Итак, председатель сказал:

– Я ведь не думал, что это кого-нибудь еще может интересовать.

В церкви – голые стены. Масляная роспись цела. Все остальное, даже сам иконостас, то есть те стояки и перекладины, которые образуют гнезда для икон, резьба, деревянные цветы и птицы, покрытые позолотой, а также и сами иконы, – все обрушено на пол и изрублено в мелкую щепу. Золотисто-синяя, золотисто-красная щепа образовала холм чуть ли не до середины церковного интерьера. Славно поработали плотнички с топорами.

– В нашей церкви особенной старины не было, – утешал не то нас, не то сам себя председатель. – Вот в Аннине была старина.

– Цела?

– Что вы! Аннинскую церковь сломали в тридцатых годах. В то время кое-что из Аннинской церкви перенесли к нам в Петроково. Ну и правда, старинное. Я не понимаю, но и мне видать.

– Где же оно?

– Все тут, в этой братской могиле, – кивнул председатель на позолоченный холм. – Статуя одна была. Из Аннина. Выше меня ростом, метра два. Из цельного бревна вытесана. Мужик с бородой сидит и щеку ладонью подпер, как печалится. На ногах кандалы. Интересная была статуя.

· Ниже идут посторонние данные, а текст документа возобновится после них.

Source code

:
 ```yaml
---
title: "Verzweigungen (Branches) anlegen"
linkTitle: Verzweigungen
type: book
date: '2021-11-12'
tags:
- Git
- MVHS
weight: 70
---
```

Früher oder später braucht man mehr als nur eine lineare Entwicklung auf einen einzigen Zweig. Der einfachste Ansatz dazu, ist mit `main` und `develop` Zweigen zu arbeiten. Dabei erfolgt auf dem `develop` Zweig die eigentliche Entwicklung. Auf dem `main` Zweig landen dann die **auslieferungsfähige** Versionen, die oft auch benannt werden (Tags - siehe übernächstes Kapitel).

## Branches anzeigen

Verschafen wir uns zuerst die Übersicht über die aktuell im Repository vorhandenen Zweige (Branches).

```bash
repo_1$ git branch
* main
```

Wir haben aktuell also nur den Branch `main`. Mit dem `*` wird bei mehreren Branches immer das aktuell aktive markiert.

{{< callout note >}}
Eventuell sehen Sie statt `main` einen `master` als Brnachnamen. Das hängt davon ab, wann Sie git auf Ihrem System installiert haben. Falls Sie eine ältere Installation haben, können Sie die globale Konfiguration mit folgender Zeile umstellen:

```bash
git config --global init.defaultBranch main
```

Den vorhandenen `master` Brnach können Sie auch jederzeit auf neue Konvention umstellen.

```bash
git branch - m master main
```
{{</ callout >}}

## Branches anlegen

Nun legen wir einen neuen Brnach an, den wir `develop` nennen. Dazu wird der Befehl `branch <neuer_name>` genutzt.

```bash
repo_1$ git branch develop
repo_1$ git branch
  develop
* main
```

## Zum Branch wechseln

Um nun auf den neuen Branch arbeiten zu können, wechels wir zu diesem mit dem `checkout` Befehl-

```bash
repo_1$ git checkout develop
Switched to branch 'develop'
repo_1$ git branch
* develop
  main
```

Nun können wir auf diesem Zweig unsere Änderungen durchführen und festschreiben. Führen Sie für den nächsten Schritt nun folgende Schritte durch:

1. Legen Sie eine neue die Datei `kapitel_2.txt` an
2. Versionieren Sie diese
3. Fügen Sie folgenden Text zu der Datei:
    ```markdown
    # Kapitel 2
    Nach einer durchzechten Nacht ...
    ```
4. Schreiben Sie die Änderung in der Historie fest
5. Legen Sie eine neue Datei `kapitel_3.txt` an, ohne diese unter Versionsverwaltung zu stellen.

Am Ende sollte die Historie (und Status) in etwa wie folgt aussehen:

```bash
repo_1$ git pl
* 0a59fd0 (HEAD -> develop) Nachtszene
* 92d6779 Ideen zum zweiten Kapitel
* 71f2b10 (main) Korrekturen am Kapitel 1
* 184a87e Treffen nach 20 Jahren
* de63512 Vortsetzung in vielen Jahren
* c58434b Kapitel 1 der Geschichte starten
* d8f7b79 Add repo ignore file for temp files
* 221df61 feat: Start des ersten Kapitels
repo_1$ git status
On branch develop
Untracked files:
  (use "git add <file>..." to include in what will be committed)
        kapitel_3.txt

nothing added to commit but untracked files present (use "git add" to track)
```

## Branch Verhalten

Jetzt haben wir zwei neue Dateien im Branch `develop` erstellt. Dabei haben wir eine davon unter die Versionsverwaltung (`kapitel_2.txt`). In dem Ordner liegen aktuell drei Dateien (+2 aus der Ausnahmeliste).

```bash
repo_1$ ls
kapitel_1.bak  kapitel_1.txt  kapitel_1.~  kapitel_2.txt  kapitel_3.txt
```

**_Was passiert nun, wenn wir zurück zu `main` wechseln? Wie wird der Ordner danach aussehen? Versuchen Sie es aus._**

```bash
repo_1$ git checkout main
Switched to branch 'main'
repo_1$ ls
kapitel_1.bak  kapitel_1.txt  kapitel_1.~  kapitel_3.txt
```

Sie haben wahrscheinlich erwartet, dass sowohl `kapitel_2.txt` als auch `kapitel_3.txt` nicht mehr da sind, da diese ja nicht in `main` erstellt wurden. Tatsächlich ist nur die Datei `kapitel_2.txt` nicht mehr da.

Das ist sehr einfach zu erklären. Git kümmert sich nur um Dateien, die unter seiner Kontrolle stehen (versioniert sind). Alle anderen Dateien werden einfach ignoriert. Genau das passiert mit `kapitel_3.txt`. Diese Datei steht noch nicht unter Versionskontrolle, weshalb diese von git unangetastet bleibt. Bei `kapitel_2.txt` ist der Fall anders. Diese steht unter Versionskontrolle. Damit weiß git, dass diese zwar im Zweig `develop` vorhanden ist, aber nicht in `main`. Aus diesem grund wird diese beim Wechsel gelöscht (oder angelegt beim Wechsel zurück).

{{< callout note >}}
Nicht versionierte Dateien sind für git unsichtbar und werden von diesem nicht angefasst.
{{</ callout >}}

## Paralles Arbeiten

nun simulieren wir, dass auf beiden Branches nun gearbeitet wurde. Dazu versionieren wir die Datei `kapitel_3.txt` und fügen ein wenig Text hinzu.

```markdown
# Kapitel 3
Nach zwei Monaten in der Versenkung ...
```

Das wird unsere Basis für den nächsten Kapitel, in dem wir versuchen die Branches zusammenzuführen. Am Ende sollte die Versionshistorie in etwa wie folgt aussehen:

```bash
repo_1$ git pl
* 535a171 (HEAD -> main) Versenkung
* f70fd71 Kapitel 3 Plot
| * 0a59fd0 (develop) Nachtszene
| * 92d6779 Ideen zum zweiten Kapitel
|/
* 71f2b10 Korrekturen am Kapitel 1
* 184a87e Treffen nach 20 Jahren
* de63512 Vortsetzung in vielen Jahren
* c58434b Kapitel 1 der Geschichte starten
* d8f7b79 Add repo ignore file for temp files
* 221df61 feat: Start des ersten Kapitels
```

Мы начали ворошить щепу. Стали попадаться нам то обрубок руки, то половина бороды, то глаз.

Из-под вороха я вытащил небольшой квадратный «праздничек», а именно «Вход в Иерусалим». По иконе, написанной на тонкой доске, было тяпнуто топором с обратной стороны. Доска переломилась, но толстая холстина (паволока), наклеенная с лица, удержала на себе обе половинки. Я крепко стиснул дощечку на переломе, и она сошлась. У меня в руках оказалась цельная в общем-то иконка, только с грубым шрамом, потому что краска на изгибе паволоки осыпалась. Покопавшись, я извлек из щепы еще семь «праздников». Все они были однотипно изранены, но все в конце концов составились и соединились, как составляется, вероятно, при переломе кость человеческого бедра.